Regular Hubod that might help.

Stop or parry with knife in the right hand, pass/grab with left, attack with right.


Something else to consider is reverse the left v. right tapi-tapi roles to get some techniques from them.  Go back to the 80's tapes for outside entries, cool stuff!

Palusut


----------



## arnisandyz (Mar 4, 2003)

Keeps fighting a lefty and you'll figure it out on your own.  I am a lefty and switch occasionally to get an advantage.  The advantage being that my partner may not be use to a lefty and some things are different, not that left is better than right. I also may switch for structural reasons , my left side is forward and I need the extra reach for example.
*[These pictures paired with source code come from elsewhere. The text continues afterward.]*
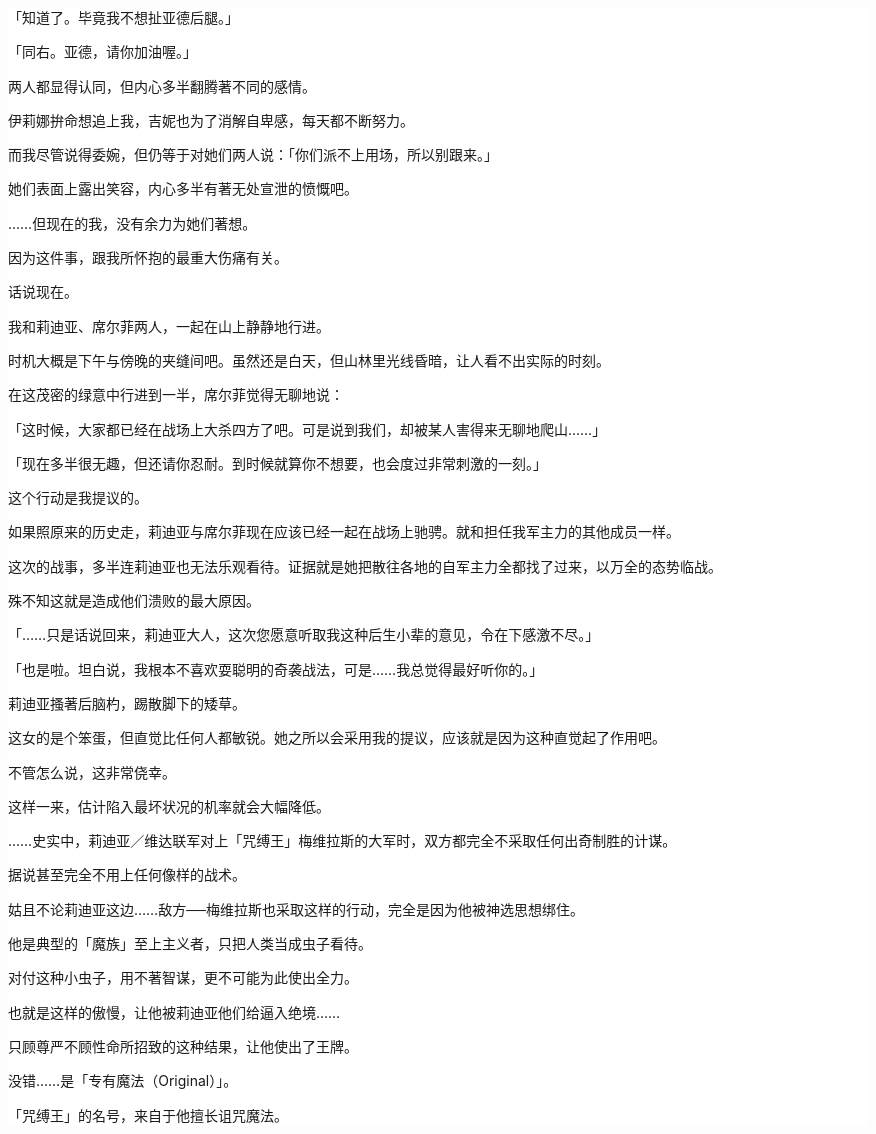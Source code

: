 「知道了。毕竟我不想扯亚德后腿。」

「同右。亚德，请你加油喔。」

两人都显得认同，但内心多半翻腾著不同的感情。

伊莉娜拚命想追上我，吉妮也为了消解自卑感，每天都不断努力。

而我尽管说得委婉，但仍等于对她们两人说：「你们派不上用场，所以别跟来。」

她们表面上露出笑容，内心多半有著无处宣泄的愤慨吧。

……但现在的我，没有余力为她们著想。

因为这件事，跟我所怀抱的最重大伤痛有关。

话说现在。

我和莉迪亚、席尔菲两人，一起在山上静静地行进。

时机大概是下午与傍晚的夹缝间吧。虽然还是白天，但山林里光线昏暗，让人看不出实际的时刻。

在这茂密的绿意中行进到一半，席尔菲觉得无聊地说：

「这时候，大家都已经在战场上大杀四方了吧。可是说到我们，却被某人害得来无聊地爬山……」

「现在多半很无趣，但还请你忍耐。到时候就算你不想要，也会度过非常刺激的一刻。」

这个行动是我提议的。

如果照原来的历史走，莉迪亚与席尔菲现在应该已经一起在战场上驰骋。就和担任我军主力的其他成员一样。

这次的战事，多半连莉迪亚也无法乐观看待。证据就是她把散往各地的自军主力全都找了过来，以万全的态势临战。

殊不知这就是造成他们溃败的最大原因。

「……只是话说回来，莉迪亚大人，这次您愿意听取我这种后生小辈的意见，令在下感激不尽。」

「也是啦。坦白说，我根本不喜欢耍聪明的奇袭战法，可是……我总觉得最好听你的。」

莉迪亚搔著后脑杓，踢散脚下的矮草。

这女的是个笨蛋，但直觉比任何人都敏锐。她之所以会采用我的提议，应该就是因为这种直觉起了作用吧。

不管怎么说，这非常侥幸。

这样一来，估计陷入最坏状况的机率就会大幅降低。

……史实中，莉迪亚／维达联军对上「咒缚王」梅维拉斯的大军时，双方都完全不采取任何出奇制胜的计谋。

据说甚至完全不用上任何像样的战术。

姑且不论莉迪亚这边……敌方──梅维拉斯也采取这样的行动，完全是因为他被神选思想绑住。

他是典型的「魔族」至上主义者，只把人类当成虫子看待。

对付这种小虫子，用不著智谋，更不可能为此使出全力。

也就是这样的傲慢，让他被莉迪亚他们给逼入绝境……

只顾尊严不顾性命所招致的这种结果，让他使出了王牌。

没错……是「专有魔法（Original）」。

「咒缚王」的名号，来自于他擅长诅咒魔法。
But the more I fight left handed, the more I see my partners figuring it out on there own.  So now I don't do it as much, but mix it up more so they don't get used to it so I can pull it out of my bag of tricks when the time is right.  Also, espada y daga training should help since the knife is typically in the left hand.  In addition,  don't think that your fighting a guy thats left handed...while some things may be different,  angles are angles.  When you get familiar with it, its no big deal.


----------



## Cruentus (Mar 4, 2003)

I think of Dr. Gyi Knife training. basically....cut anything that comes into your zone, whether it be a right hand, left hand, foot, or whatever. In those terms, then, it's all the same. Just be careful when you close the gap; although timing is the most important anyways, you may find it easier to close by triangle stepping to your left (his right) towards him while cutting w/ the knife in your right. He will have farther to move to reach you this way with the knife in his left; although not by much, it may be just enough. If he has his right side is fwd with the knife in his left, even better!!!! Then he is like a walking target.

Just my thoughts.


----------



## Rich Parsons (Mar 4, 2003)

> _Originally posted by PAUL _
> *I think of Dr. Gyi Knife training. basically....cut anything that comes into your zone, whether it be a right hand, left hand, foot, or whatever. In those terms, then, it's all the same. Just be careful when you close the gap; although timing is the most important anyways, you may find it easier to close by triangle stepping to your left (his right) towards him while cutting w/ the knife in your right. He will have farther to move to reach you this way with the knife in his left; although not by much, it may be just enough. If he has his right side is fwd with the knife in his left, even better!!!! Then he is like a walking target.
> 
> Just my thoughts.
> ...




By George, I believe that Paul is getting the Balintawak Footwork and distancing down. Good Insight Paul!


----------



## Cruentus (Mar 5, 2003)

> _Originally posted by Rich Parsons _
> *By George, I believe that Paul is getting the Balintawak Footwork and distancing down. Good Insight Paul!
> *



Oh my gosh...I might have learned something.....finally! 
Thanks Rich!


----------



## Rich Parsons (Mar 5, 2003)

> _Originally posted by PAUL _
> *Oh my gosh...I might have learned something.....finally!
> Thanks Rich!  *




Paul,

How do they say this, . . .  Even a Blind Squirrel finds a nut now and then. :rofl:


----------



## BRAM (Mar 6, 2003)

We do left to right Sombrada drills..
Its a bit different than stick work but it allows for one person to do natural response to a learned left handed response..
( I'm actually lefty so its not so much of a big deal..)
Since we do the same angle response..a natural #1 being an open  position downward diagonal right to left or on the opponent a left shouldr to right hip..
our left handed #1 is a closed position downward diagonal right to left or on the opponent a left shoulder to right  hip motion..
so the angle #1 is always an angle #1...
well you get the idea..
and since we orient to use it when we face a left hander the motion of defense is fairly smooth response..
to understand a knife user,,learn to use a knife..
to understand a lefty..be a lefty..
Some of the responses ask one to learn a trained response rather than what seems to be a natural response..
but thats what training is about..
to find correct, natural and trained responses and see where they overlap..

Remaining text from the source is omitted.